### EXERCISE GOAL:
Work through the records below and copy every line that includes "gestructureerd".

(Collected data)
================

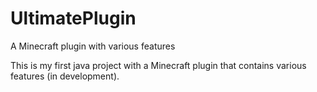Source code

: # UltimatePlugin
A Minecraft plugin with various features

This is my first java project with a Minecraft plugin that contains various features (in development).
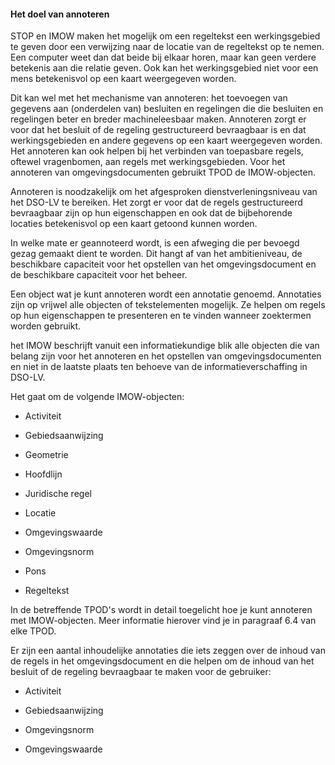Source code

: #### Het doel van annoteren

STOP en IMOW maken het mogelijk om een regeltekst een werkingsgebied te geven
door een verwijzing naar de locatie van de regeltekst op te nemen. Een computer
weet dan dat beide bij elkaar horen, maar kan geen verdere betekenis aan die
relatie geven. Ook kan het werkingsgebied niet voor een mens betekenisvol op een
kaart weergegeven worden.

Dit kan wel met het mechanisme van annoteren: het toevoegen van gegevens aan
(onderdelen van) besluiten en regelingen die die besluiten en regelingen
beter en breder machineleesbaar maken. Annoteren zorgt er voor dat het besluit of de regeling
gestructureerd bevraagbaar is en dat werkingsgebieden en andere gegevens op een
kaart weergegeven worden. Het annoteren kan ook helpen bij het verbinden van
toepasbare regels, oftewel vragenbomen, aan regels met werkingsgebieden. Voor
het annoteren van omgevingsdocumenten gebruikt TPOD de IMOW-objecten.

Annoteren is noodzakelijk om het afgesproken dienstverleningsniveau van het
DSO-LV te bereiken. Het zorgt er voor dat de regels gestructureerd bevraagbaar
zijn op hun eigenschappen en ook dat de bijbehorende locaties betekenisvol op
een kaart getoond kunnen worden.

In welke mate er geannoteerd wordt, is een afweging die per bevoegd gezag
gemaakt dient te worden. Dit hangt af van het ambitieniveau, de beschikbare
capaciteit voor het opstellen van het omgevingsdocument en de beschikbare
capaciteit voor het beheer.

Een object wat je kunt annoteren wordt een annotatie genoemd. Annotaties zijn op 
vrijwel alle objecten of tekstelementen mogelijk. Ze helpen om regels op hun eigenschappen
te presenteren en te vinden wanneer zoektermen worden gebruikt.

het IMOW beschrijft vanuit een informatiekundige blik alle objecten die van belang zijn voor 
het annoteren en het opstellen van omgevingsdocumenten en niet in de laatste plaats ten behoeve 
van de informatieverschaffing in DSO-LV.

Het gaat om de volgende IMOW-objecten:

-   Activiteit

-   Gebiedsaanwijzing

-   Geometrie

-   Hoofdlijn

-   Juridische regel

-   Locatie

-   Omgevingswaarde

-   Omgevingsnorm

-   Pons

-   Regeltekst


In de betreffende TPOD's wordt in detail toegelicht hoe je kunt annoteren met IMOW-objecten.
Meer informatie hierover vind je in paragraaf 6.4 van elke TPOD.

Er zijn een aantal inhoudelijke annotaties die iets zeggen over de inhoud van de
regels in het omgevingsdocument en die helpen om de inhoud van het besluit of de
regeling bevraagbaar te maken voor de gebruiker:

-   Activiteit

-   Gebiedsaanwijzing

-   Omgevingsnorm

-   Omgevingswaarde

================

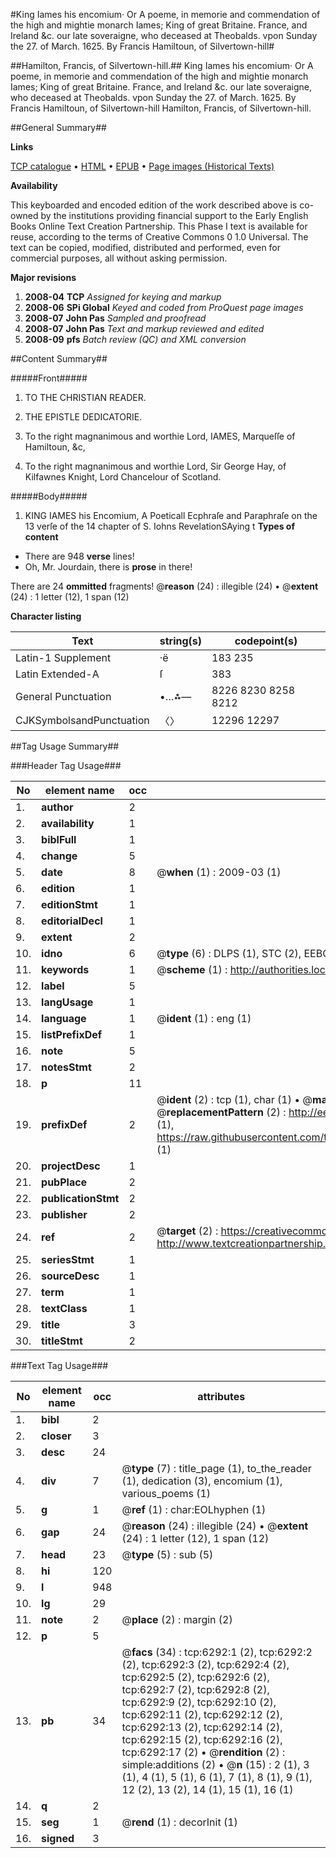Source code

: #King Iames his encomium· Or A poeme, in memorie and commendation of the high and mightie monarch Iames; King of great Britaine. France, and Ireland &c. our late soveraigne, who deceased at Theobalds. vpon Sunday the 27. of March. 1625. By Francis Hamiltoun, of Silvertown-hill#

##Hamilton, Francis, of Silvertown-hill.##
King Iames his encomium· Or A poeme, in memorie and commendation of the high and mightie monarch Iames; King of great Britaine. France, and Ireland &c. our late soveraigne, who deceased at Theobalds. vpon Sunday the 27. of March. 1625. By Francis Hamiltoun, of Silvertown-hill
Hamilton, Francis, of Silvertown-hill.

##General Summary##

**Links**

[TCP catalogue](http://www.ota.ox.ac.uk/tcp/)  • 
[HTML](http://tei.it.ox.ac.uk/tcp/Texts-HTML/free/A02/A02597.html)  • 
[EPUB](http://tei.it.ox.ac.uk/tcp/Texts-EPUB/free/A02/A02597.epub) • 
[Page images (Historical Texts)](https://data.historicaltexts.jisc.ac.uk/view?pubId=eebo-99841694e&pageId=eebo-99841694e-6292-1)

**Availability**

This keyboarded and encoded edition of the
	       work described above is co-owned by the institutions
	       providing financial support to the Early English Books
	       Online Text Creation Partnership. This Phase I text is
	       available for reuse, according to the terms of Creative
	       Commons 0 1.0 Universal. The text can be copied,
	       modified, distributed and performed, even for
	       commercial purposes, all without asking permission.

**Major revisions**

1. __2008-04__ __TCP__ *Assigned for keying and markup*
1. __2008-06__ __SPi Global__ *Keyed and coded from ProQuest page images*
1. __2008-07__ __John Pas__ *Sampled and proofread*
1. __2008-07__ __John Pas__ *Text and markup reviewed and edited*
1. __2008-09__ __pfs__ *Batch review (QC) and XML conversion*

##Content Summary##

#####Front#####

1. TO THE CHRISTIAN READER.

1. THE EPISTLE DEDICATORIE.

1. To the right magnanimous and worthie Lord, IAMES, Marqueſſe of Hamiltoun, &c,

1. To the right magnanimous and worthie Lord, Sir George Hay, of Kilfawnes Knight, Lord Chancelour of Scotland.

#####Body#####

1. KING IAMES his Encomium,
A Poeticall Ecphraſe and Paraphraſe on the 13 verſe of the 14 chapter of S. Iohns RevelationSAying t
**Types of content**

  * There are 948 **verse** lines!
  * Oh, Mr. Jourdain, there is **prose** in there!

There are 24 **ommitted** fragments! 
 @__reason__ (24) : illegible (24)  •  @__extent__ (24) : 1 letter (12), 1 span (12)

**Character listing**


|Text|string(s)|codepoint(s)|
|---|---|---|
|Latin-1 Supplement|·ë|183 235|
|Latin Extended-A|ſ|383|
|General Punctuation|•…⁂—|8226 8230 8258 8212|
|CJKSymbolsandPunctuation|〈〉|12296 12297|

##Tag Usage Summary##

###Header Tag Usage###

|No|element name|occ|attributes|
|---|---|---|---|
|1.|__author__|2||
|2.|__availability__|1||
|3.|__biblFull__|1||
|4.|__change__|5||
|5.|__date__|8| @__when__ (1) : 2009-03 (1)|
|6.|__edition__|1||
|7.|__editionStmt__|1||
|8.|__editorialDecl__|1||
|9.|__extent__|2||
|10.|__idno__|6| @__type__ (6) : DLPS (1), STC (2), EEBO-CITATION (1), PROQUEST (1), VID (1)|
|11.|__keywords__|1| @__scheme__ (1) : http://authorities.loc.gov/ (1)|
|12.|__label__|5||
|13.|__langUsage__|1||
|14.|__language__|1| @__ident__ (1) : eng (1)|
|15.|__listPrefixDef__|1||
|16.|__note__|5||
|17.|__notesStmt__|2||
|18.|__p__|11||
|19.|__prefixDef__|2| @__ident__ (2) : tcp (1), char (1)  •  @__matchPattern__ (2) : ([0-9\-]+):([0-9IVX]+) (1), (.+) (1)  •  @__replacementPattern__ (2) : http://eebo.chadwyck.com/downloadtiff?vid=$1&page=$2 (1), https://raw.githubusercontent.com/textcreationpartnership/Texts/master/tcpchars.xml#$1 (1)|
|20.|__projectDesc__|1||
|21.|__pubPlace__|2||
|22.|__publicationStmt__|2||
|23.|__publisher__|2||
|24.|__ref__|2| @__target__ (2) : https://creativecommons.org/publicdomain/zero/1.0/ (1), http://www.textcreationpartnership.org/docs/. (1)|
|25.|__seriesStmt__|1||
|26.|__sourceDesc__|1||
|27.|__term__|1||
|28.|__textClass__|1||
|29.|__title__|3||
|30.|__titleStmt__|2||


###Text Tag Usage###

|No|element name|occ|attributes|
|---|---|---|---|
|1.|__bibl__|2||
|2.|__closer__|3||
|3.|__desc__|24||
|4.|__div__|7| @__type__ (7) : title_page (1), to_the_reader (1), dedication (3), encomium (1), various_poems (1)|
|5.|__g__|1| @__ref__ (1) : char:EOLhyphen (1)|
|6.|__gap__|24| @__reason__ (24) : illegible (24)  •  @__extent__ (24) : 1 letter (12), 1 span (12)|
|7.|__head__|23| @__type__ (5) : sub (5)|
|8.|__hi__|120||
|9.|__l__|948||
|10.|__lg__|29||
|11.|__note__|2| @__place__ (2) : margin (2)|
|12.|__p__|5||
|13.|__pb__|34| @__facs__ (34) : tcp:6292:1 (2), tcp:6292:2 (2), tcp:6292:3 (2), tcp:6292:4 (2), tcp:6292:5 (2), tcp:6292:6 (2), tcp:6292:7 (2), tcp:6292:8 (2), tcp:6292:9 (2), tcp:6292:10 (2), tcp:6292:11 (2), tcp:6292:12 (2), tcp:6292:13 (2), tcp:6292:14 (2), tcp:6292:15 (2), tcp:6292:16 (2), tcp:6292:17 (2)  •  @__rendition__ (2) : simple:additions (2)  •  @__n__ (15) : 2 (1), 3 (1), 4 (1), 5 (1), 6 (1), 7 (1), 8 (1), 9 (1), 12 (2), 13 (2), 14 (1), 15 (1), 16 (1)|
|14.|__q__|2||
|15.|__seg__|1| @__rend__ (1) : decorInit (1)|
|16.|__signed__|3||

================

### RESPONSE TO THE TASK:
gestructureerd bevraagbaar is en dat werkingsgebieden en andere gegevens op een
DSO-LV te bereiken. Het zorgt er voor dat de regels gestructureerd bevraagbaar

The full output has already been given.